Training, however, is different and you can certainly set up training and practice sessions that are private, without any other dogs present. Most trainers who are okay with having clients who don't compete are more than happy to set something private up. And what you get involved in is entirely up to you and what you want to try. Agility. Herding. Tracking. I have done all these activities on a private basis with my dog.
Sheilah


----------



## Momto2GSDs (Mar 22, 2012)

Why not try tracking? A local club could instruct you with the basics on how to lay track and then you'd practice on your own and get a lesson occasionally.
"Nose Work" is another one you could try.


----------



## Merciel (Apr 25, 2013)

sit said:


> Competitions have other dogs around, regardless of the sport. Depending on how reactive your dog is, any _competitive _venue might be problematic. And be aware that every event has at least a couple of handlers that just don't pay attention to how intrusive their dogs are. Whether because they are chatting and not paying attention to how their dog has now invaded your dog's social bubble or because they just don't see their dog approaching every other dog as a problem. It happens all the time.


Yep.

Keeping that caveat in mind, my suggestions would be:

(1) Trick Dog -- because you can do it at home (even the Trick Dog Champion only requires a video submission to qualify, and you can tape that without having other dogs around) and therefore you can both train and qualify for titles without having other dogs around.
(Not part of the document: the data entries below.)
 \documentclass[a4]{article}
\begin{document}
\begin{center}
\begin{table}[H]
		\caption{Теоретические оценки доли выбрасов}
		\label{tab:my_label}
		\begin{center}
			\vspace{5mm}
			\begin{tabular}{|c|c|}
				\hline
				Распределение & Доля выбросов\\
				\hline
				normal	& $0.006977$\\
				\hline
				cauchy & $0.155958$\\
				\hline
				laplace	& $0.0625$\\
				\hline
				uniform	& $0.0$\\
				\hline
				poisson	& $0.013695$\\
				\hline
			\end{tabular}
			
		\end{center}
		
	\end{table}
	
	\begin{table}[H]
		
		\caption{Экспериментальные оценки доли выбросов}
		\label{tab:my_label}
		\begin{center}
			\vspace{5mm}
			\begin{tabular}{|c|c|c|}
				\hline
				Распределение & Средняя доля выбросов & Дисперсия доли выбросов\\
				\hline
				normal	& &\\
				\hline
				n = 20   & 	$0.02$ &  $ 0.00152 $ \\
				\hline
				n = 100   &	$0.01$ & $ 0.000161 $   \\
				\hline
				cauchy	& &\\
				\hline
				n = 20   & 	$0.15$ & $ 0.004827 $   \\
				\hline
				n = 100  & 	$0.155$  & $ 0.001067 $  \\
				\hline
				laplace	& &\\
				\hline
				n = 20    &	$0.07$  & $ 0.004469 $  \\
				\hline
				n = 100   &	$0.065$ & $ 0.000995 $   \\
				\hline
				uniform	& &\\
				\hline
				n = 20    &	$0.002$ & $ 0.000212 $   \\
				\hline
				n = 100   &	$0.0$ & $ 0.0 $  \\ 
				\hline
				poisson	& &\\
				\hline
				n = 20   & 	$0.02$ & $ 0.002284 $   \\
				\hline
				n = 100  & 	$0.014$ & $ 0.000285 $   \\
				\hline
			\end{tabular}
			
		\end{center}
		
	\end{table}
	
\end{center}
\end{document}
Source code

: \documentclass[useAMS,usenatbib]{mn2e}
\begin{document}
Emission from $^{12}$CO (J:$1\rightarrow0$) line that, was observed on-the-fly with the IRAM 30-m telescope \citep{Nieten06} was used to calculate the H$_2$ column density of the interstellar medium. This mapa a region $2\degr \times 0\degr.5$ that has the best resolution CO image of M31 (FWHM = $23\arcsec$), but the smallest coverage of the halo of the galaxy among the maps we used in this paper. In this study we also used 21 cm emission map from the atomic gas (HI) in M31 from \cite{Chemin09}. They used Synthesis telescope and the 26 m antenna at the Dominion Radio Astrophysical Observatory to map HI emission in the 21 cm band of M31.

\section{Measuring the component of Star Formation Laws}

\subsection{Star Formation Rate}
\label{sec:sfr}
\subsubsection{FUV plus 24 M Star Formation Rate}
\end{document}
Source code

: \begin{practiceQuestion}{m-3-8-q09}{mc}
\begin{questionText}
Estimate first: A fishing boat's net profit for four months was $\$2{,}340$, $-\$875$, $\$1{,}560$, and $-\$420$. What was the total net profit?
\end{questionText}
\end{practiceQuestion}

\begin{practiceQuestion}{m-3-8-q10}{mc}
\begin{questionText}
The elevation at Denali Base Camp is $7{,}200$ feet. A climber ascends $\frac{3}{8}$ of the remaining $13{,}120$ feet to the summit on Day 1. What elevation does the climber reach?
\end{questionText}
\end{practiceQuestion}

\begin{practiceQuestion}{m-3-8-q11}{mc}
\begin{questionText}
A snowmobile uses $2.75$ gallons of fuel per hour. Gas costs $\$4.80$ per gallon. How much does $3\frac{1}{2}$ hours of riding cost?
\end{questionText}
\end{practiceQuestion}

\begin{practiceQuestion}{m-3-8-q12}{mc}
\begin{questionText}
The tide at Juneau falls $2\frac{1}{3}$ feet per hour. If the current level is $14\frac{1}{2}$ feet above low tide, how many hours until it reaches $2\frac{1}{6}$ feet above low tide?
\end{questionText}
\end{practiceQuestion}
This is a very flexible sport that is designed to be a bridge between casual pet dog trainers and competitive sports, so it's fairly easy at the lower levels, but IMO the higher levels do present some interesting challenges and of course you can keep on making it as complicated and difficult as you want after you "beat the game," just for fun.

I would also recommend Trick Dog because it gives you a great structured way to interact with your dog with lots of fun and very little pressure, and the process of training up the levels is a great way to build up a distractible dog's interest in and focus on the handler. Ultimately, fear and reactivity are just high-level distractions, so Trick Dog can be an extremely helpful way of building up that foundation. Then you can draw upon it for other sports, and feel like you've accomplished something measurable in the meantime.

(2) Rally Obedience -- Level 1 in APDT/World Cynosport Rally is (almost) all on leash (other than two out of the three bonus exercises) and I _think_ the same is true of AKC, although I don't do AKC so I'm not 100% sure on that. There's only ever one dog on the course at a time (no group Stays like there are in competition obedience) and, at least in APDT/WCRL, most competitors are very understanding about special needs dogs and will clear a path for you to bring your dog into the facility and toward the ring with minimal disturbance.

Low-level Rally is also a fairly slow-paced and quiet sport, which tends to keep the dog's arousal levels lower than they might be in agility or flyball, which tend to ramp dogs up for speed. (Even high-level Rally is quiet and slow compared to those sports!)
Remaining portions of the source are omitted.